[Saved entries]
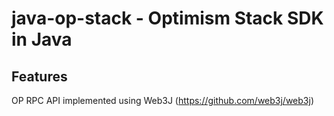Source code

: # java-op-stack - Optimism Stack SDK in Java

## Features

OP RPC API implemented using Web3J (https://github.com/web3j/web3j)

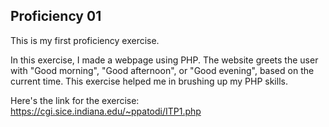 Proficiency 01
---
This is my first proficiency exercise.

In this exercise, I made a webpage using PHP. The website greets the user with "Good morning", "Good afternoon", or "Good evening", based on the current time. This exercise helped me in brushing up my PHP skills.

Here's the link for the exercise: https://cgi.sice.indiana.edu/~ppatodi/ITP1.php
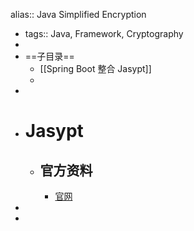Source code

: alias:: Java Simplified Encryption

- tags:: Java, Framework, Cryptography
-
- ==子目录==
	- [[Spring Boot 整合 Jasypt]]
	-
-
- # Jasypt
	- ## 官方资料
		- [官网](http://www.jasypt.org/)
-
-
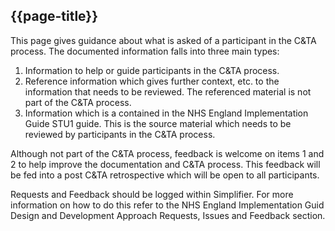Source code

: ## {{page-title}}

This page gives guidance about what is asked of a participant in the C&TA process. The documented information falls into three main types:

1. Information to help or guide participants in the C&TA process.
1. Reference information which gives further context, etc. to the information that needs to be reviewed. The referenced material is not part of the C&TA process.
1. Information which is a contained in the NHS England Implementation Guide STU1 guide. This is the source material which needs to be reviewed by participants in the C&TA process.

Although not part of the C&TA process, feedback is welcome on items 1 and 2 to help improve the documentation and C&TA process. This feedback will be fed into a post C&TA retrospective which will be open to all participants.

Requests and Feedback should be logged within Simplifier. For more information on how to do this refer to the NHS England Implementation Guid Design and Development Approach Requests, Issues and Feedback section.
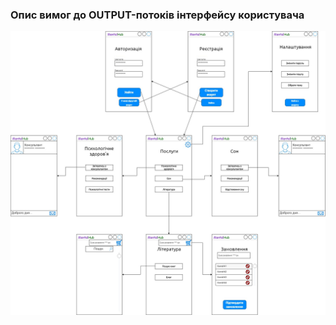 ### Опис вимог до OUTPUT-потоків інтерфейсу користувача
![img](/1-SoftwareRequirements/1.4-FuncNonFuncRequirements/1.4.4-NFRUserInterfaceOUTPUT/NFR.jpg)
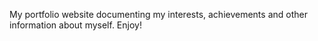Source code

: My portfolio website documenting my interests, achievements and other information about myself. Enjoy!
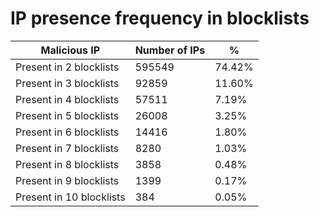 # IP presence frequency in blocklists
| Malicious IP | Number of IPs | % |
|----|----|----|
| Present in 2 blocklists | 595549 | 74.42% |
| Present in 3 blocklists | 92859 | 11.60% |
| Present in 4 blocklists | 57511 | 7.19% |
| Present in 5 blocklists | 26008 | 3.25% |
| Present in 6 blocklists | 14416 | 1.80% |
| Present in 7 blocklists | 8280 | 1.03% |
| Present in 8 blocklists | 3858 | 0.48% |
| Present in 9 blocklists | 1399 | 0.17% |
| Present in 10 blocklists | 384 | 0.05% |

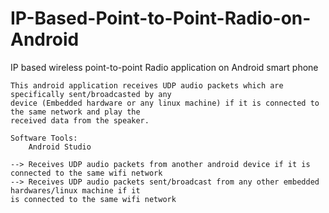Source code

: # IP-Based-Point-to-Point-Radio-on-Android
IP based wireless point-to-point Radio application on Android smart phone

    This android application receives UDP audio packets which are specifically sent/broadcasted by any 
    device (Embedded hardware or any linux machine) if it is connected to the same network and play the 
    received data from the speaker.
    
    Software Tools:
        Android Studio
        
    --> Receives UDP audio packets from another android device if it is connected to the same wifi network
    --> Receives UDP audio packets sent/broadcast from any other embedded hardwares/linux machine if it
    is connected to the same wifi network
    
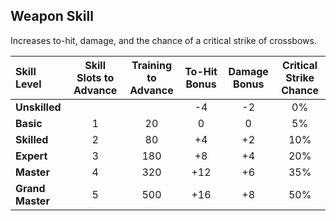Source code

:## Weapon Skill

Increases to-hit, damage, and the chance of a critical strike of crossbows.

| Skill Level | Skill Slots to Advance | Training to Advance | To-Hit Bonus | Damage Bonus | Critical Strike Chance |
| :---------- | :--------------------: | :-----------------: | :----------: | :----------: | :--------------------: |
| **Unskilled** | | | -4 | -2 | 0% |
| **Basic** | 1 | 20 | 0 | 0 | 5% |
| **Skilled** | 2 | 80 | +4 | +2 | 10% |
| **Expert** | 3 | 180 | +8 | +4 | 20% |
| **Master** | 4 | 320 | +12 | +6 | 35% |
| **Grand Master** | 5 | 500 | +16 | +8 | 50% |
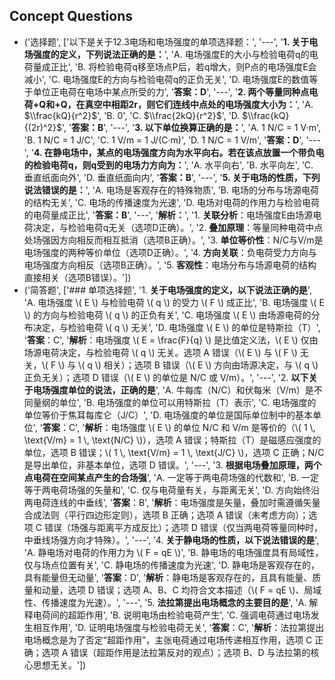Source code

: ## Concept Questions

- ('选择题', ['以下是关于12.3电场和电场强度的单项选择题：', '---', '**1. 关于电场强度的定义，下列说法正确的是：**', 'A. 电场强度E的大小与检验电荷q的电荷量成正比', 'B. 将检验电荷q移至场点P后，若q增大，则P点的电场强度E会减小', 'C. 电场强度E的方向与检验电荷q的正负无关', 'D. 电场强度E的数值等于单位正电荷在电场中某点所受的力', '**答案：D**', '---', '**2. 两个等量同种点电荷+Q和+Q，在真空中相距2r，则它们连线中点处的电场强度大小为：**', 'A. $\\frac{kQ}{r^2}$', 'B. 0', 'C. $\\frac{2kQ}{r^2}$', 'D. $\\frac{kQ}{(2r)^2}$', '**答案：B**', '---', '**3. 以下单位换算正确的是：**', 'A. 1 N/C = 1 V·m', 'B. 1 N/C = 1 J/C', 'C. 1 V/m = 1 J/(C·m)', 'D. 1 N/C = 1 V/m', '**答案：D**', '---', '**4. 在静电场中，某点的电场强度方向为水平向右。若在该点放置一个带负电的检验电荷q，则q受到的电场力方向为：**', 'A. 水平向右', 'B. 水平向左', 'C. 垂直纸面向外', 'D. 垂直纸面向内', '**答案：B**', '---', '**5. 关于电场的性质，下列说法错误的是：**', 'A. 电场是客观存在的特殊物质', 'B. 电场的分布与场源电荷的结构无关', 'C. 电场的传播速度为光速', 'D. 电场对电荷的作用力与检验电荷的电荷量成正比', '**答案：B**', '---', '**解析：**', '1. **关联分析**：电场强度E由场源电荷决定，与检验电荷q无关（选项D正确）。', '2. **叠加原理**：等量同种电荷中点处场强因方向相反而相互抵消（选项B正确）。', '3. **单位等价性**：N/C与V/m是电场强度的两种等价单位（选项D正确）。', '4. **方向关联**：负电荷受力方向与电场强度方向相反（选项B正确）。', '5. **客观性**：电场分布与场源电荷的结构直接相关（选项B错误）。'])
- ('简答题', ['### 单项选择题', '1. **关于电场强度的定义，以下说法正确的是**', 'A. 电场强度 \\( E \\) 与检验电荷 \\( q \\) 的受力 \\( F \\) 成正比', 'B. 电场强度 \\( E \\) 的方向与检验电荷 \\( q \\) 的正负有关', 'C. 电场强度 \\( E \\) 由场源电荷的分布决定，与检验电荷 \\( q \\) 无关', 'D. 电场强度 \\( E \\) 的单位是特斯拉（T）', '**答案**：C', '**解析**：电场强度 \\( E = \\frac{F}{q} \\) 是比值定义法，\\( E \\) 仅由场源电荷决定，与检验电荷 \\( q \\) 无关。选项 A 错误（\\( E \\) 与 \\( F \\) 无关，\\( F \\) 与 \\( q \\) 相关）；选项 B 错误（\\( E \\) 方向由场源决定，与 \\( q \\) 正负无关）；选项 D 错误（\\( E \\) 的单位是 N/C 或 V/m）。', '---', '2. **以下关于电场强度单位的说法，正确的是**', 'A. 牛每库（N/C）和伏每米（V/m）是不同量纲的单位', 'B. 电场强度的单位可以用特斯拉（T）表示', 'C. 电场强度的单位等价于焦耳每库仑（J/C）', 'D. 电场强度的单位是国际单位制中的基本单位', '**答案**：C', '**解析**：电场强度 \\( E \\) 的单位 N/C 和 V/m 是等价的（\\( 1 \\, \\text{V/m} = 1 \\, \\text{N/C} \\)），选项 A 错误；特斯拉（T）是磁感应强度的单位，选项 B 错误；\\( 1 \\, \\text{V/m} = 1 \\, \\text{J/C} \\)，选项 C 正确；N/C 是导出单位，非基本单位，选项 D 错误。', '---', '3. **根据电场叠加原理，两个点电荷在空间某点产生的合场强**', 'A. 一定等于两电荷场强的代数和', 'B. 一定等于两电荷场强的矢量和', 'C. 仅与电荷量有关，与距离无关', 'D. 方向始终沿两电荷连线的中垂线', '**答案**：B', '**解析**：电场强度是矢量，叠加时需遵循矢量合成法则（平行四边形定则），选项 B 正确；选项 A 错误（未考虑方向）；选项 C 错误（场强与距离平方成反比）；选项 D 错误（仅当两电荷等量同种时，中垂线场强方向才特殊）。', '---', '4. **关于静电场的性质，以下说法错误的是**', 'A. 静电场对电荷的作用力为 \\( F = qE \\)', 'B. 静电场的电场强度具有局域性，仅与场点位置有关', 'C. 静电场的传播速度为光速', 'D. 静电场是客观存在的，具有能量但无动量', '**答案**：D', '**解析**：静电场是客观存在的，且具有能量、质量和动量，选项 D 错误；选项 A、B、C 均符合文本描述（\\( F = qE \\)、局域性、传播速度为光速）。', '---', '5. **法拉第提出电场概念的主要目的是**', 'A. 解释电荷间的超距作用', 'B. 说明电场由检验电荷产生', 'C. 强调电荷通过电场发生相互作用', 'D. 证明电场强度与检验电荷无关', '**答案**：C', '**解析**：法拉第提出电场概念是为了否定“超距作用”，主张电荷通过电场传递相互作用，选项 C 正确；选项 A 错误（超距作用是法拉第反对的观点）；选项 B、D 与法拉第的核心思想无关。'])

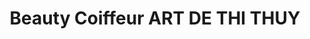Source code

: ---
title: "Beauty Coiffeur ART DE THI THUY"
url: /montabaur/beauty-coiffeur-art-de-thi-thuy/
shop: Friseur
---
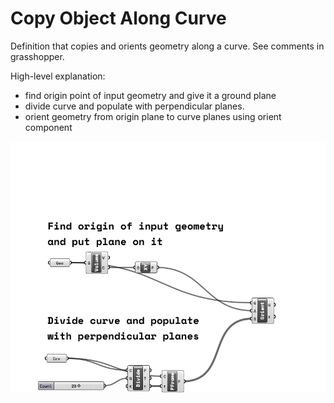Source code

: # Copy Object Along Curve
Definition that copies and orients geometry along a curve. See comments in grasshopper. 

High-level explanation: 
- find origin point of input geometry and give it a ground plane 
- divide curve and populate with perpendicular planes. 
- orient geometry from origin plane to curve planes using orient component

![grasshopper](object_along_curve.png)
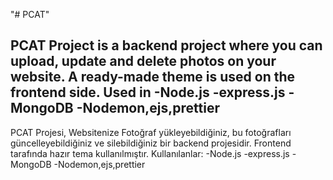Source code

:"# PCAT" 


PCAT Project is a backend project where you can upload, update and delete photos on your website.
A ready-made theme is used on the frontend side. 
Used in 
-Node.js
-express.js
-MongoDB
-Nodemon,ejs,prettier
---------------------------------------------------
PCAT Projesi, Websitenize Fotoğraf yükleyebildiğiniz, bu fotoğrafları güncelleyebildiğiniz ve silebildiğiniz bir backend projesidir.
Frontend tarafında hazır tema kullanılmıştır. 
Kullanılanlar: 
-Node.js
-express.js
-MongoDB
-Nodemon,ejs,prettier
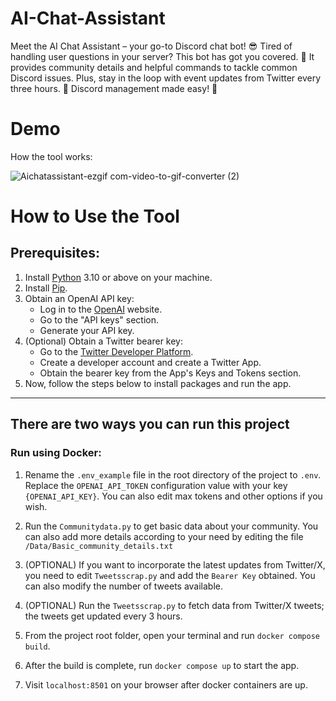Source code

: 
# AI-Chat-Assistant 


Meet the AI Chat Assistant – your go-to Discord chat bot! 😎 Tired of handling user questions in your server? This bot has got you covered. 🤖 It provides community details and helpful commands to tackle common Discord issues. Plus, stay in the loop with event updates from Twitter every three hours. 📅 Discord management made easy! 🚀

# Demo
How the tool works:

![Aichatassistant-ezgif com-video-to-gif-converter (2)](https://github.com/Asinsayedali/AI-ChatAssistant/assets/85584914/b8d12b08-15ef-4aa1-8de7-0e813c802f66)


# How to Use the Tool
## Prerequisites:
1. Install [Python](https://www.python.org/downloads/) 3.10 or above on your machine.
2. Install [Pip](https://pip.pypa.io/en/stable/installation/).
3. Obtain an OpenAI API key:
   - Log in to the [OpenAI](https://openai.com/) website.
   - Go to the "API keys" section.
   - Generate your API key.
4. (Optional) Obtain a Twitter bearer key:
   - Go to the [Twitter Developer Platform](https://developer.twitter.com/en).
   - Create a developer account and create a Twitter App.
   - Obtain the bearer key from the App's Keys and Tokens section.
5. Now, follow the steps below to install packages and run the app.
---
## There are two ways you can run this project
### Run using Docker:
1. Rename the `.env_example` file in the root directory of the project to `.env`. Replace the `OPENAI_API_TOKEN` configuration value with your key `{OPENAI_API_KEY}`. You can also edit max tokens and other options if you wish.


2. Run the `Communitydata.py` to get basic data about your community. You can also add more details according to your need by editing the file `/Data/Basic_community_details.txt`


3. (OPTIONAL) If you want to incorporate the latest updates from Twitter/X, you need to edit  `Tweetsscrap.py` and add the `Bearer Key` obtained.  You can also modify the number of tweets available.


4. (OPTIONAL) Run the `Tweetsscrap.py` to fetch data from Twitter/X tweets; the tweets get updated every 3 hours.

5. From the project root folder, open your terminal and run `docker compose build`.

6. After the build is complete, run `docker compose up` to start the app.

7. Visit `localhost:8501` on your browser after docker containers are up.



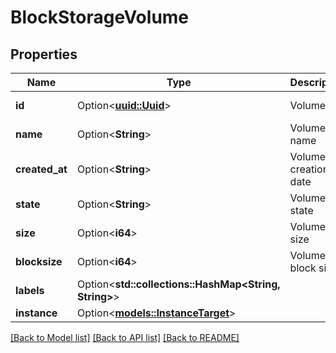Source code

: # BlockStorageVolume

## Properties

Name | Type | Description | Notes
------------ | ------------- | ------------- | -------------
**id** | Option<[**uuid::Uuid**](uuid::Uuid.md)> | Volume ID | [optional][readonly]
**name** | Option<**String**> | Volume name | [optional]
**created_at** | Option<**String**> | Volume creation date | [optional][readonly]
**state** | Option<**String**> | Volume state | [optional][readonly]
**size** | Option<**i64**> | Volume size | [optional]
**blocksize** | Option<**i64**> | Volume block size | [optional][readonly]
**labels** | Option<**std::collections::HashMap<String, String>**> |  | [optional]
**instance** | Option<[**models::InstanceTarget**](instance-target.md)> |  | [optional]

[[Back to Model list]](../README.md#documentation-for-models) [[Back to API list]](../README.md#documentation-for-api-endpoints) [[Back to README]](../README.md)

TASK REQUIREMENTS |
Although the records above contain pictures, the copy should not; retype exactly the lines from the one containing "OP RPC API implemented" through the one containing "1. Information to".

PROBLEM SOLUTION |
OP RPC API implemented using Web3J (https://github.com/web3j/web3j)

 Proficiency 01
---
This is my first proficiency exercise.

In this exercise, I made a webpage using PHP. The website greets the user with "Good morning", "Good afternoon", or "Good evening", based on the current time. This exercise helped me in brushing up my PHP skills.

Here's the link for the exercise: https://cgi.sice.indiana.edu/~ppatodi/ITP1.php
Source code

: alias:: Java Simplified Encryption

- tags:: Java, Framework, Cryptography
-
- ==子目录==
	- [[Spring Boot 整合 Jasypt]]
	-
-
- # Jasypt
	- ## 官方资料
		- [官网](http://www.jasypt.org/)
-
-
Source code

: ## {{page-title}}

This page gives guidance about what is asked of a participant in the C&TA process. The documented information falls into three main types:

1. Information to help or guide participants in the C&TA process.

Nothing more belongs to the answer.